• Data shown:
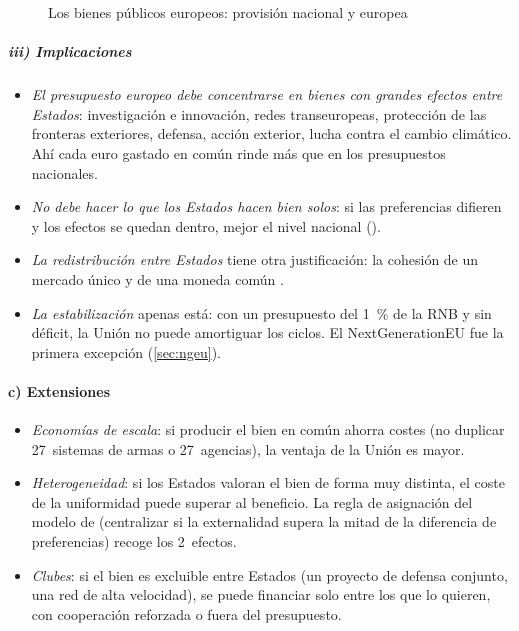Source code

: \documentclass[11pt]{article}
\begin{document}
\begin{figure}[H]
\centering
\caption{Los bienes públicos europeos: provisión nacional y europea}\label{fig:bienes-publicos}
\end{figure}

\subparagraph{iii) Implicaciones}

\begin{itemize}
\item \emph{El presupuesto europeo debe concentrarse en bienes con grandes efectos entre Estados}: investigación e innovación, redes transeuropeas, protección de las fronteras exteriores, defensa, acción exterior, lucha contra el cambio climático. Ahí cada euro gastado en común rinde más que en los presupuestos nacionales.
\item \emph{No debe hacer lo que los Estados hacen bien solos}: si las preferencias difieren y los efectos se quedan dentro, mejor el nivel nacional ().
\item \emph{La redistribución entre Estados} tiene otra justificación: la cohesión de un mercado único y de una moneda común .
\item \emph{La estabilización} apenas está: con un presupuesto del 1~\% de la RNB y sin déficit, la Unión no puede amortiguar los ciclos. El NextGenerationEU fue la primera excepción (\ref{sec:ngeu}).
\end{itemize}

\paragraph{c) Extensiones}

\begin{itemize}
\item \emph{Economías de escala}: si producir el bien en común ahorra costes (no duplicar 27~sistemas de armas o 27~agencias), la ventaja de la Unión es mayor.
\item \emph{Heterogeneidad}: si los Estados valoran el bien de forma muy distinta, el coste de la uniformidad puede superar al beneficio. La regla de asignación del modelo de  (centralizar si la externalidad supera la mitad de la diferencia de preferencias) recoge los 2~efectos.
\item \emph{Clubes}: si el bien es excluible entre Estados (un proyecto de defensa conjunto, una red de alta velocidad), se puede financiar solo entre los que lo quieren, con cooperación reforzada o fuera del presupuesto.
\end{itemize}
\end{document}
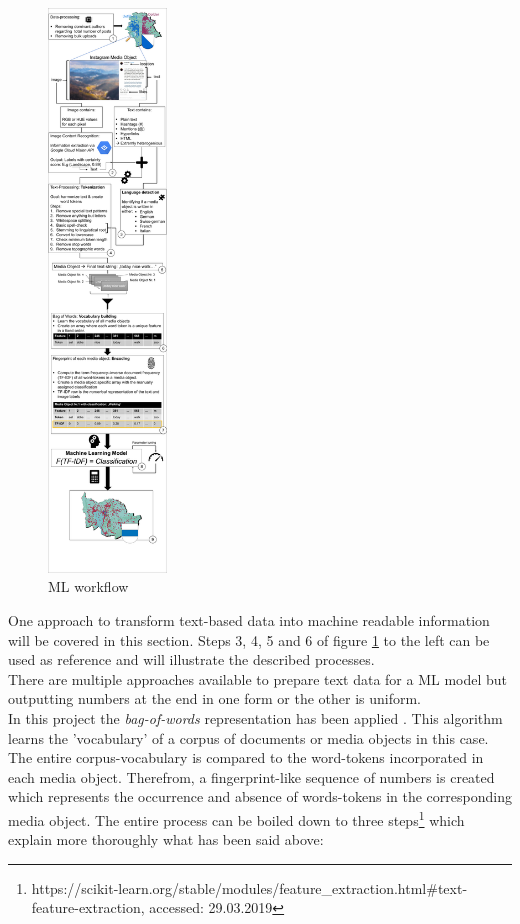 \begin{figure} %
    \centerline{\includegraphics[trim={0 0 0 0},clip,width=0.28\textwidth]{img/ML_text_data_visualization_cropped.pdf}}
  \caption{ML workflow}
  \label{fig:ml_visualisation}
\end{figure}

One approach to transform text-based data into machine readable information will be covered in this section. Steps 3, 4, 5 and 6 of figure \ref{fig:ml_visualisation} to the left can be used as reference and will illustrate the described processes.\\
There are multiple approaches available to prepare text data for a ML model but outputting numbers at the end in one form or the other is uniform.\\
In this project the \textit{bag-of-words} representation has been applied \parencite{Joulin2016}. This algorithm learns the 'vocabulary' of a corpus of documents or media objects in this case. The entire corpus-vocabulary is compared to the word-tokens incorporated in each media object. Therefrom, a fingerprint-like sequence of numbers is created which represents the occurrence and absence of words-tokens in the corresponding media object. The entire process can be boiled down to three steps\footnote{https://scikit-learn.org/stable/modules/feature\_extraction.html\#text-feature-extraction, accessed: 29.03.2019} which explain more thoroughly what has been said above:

• Task description: Copy each entry exactly, with no pictures.

• Result:
Source code

: \documentclass[11pt]{article}
\begin{document}
\begin{figure}[H]
\centering
\caption{Los bienes públicos europeos: provisión nacional y europea}\label{fig:bienes-publicos}
\end{figure}

\subparagraph{iii) Implicaciones}

\begin{itemize}
\item \emph{El presupuesto europeo debe concentrarse en bienes con grandes efectos entre Estados}: investigación e innovación, redes transeuropeas, protección de las fronteras exteriores, defensa, acción exterior, lucha contra el cambio climático. Ahí cada euro gastado en común rinde más que en los presupuestos nacionales.
\item \emph{No debe hacer lo que los Estados hacen bien solos}: si las preferencias difieren y los efectos se quedan dentro, mejor el nivel nacional ().
\item \emph{La redistribución entre Estados} tiene otra justificación: la cohesión de un mercado único y de una moneda común .
\item \emph{La estabilización} apenas está: con un presupuesto del 1~\% de la RNB y sin déficit, la Unión no puede amortiguar los ciclos. El NextGenerationEU fue la primera excepción (\ref{sec:ngeu}).
\end{itemize}

\paragraph{c) Extensiones}

\begin{itemize}
\item \emph{Economías de escala}: si producir el bien en común ahorra costes (no duplicar 27~sistemas de armas o 27~agencias), la ventaja de la Unión es mayor.
\item \emph{Heterogeneidad}: si los Estados valoran el bien de forma muy distinta, el coste de la uniformidad puede superar al beneficio. La regla de asignación del modelo de  (centralizar si la externalidad supera la mitad de la diferencia de preferencias) recoge los 2~efectos.
\item \emph{Clubes}: si el bien es excluible entre Estados (un proyecto de defensa conjunto, una red de alta velocidad), se puede financiar solo entre los que lo quieren, con cooperación reforzada o fuera del presupuesto.
\end{itemize}
\end{document}
 \begin{figure} %
    \centerline{\includegraphics[trim={0 0 0 0},clip,width=0.28\textwidth]{img/ML_text_data_visualization_cropped.pdf}}
  \caption{ML workflow}
  \label{fig:ml_visualisation}
\end{figure}

One approach to transform text-based data into machine readable information will be covered in this section. Steps 3, 4, 5 and 6 of figure \ref{fig:ml_visualisation} to the left can be used as reference and will illustrate the described processes.\\
There are multiple approaches available to prepare text data for a ML model but outputting numbers at the end in one form or the other is uniform.\\
In this project the \textit{bag-of-words} representation has been applied \parencite{Joulin2016}. This algorithm learns the 'vocabulary' of a corpus of documents or media objects in this case. The entire corpus-vocabulary is compared to the word-tokens incorporated in each media object. Therefrom, a fingerprint-like sequence of numbers is created which represents the occurrence and absence of words-tokens in the corresponding media object. The entire process can be boiled down to three steps\footnote{https://scikit-learn.org/stable/modules/feature\_extraction.html\#text-feature-extraction, accessed: 29.03.2019} which explain more thoroughly what has been said above:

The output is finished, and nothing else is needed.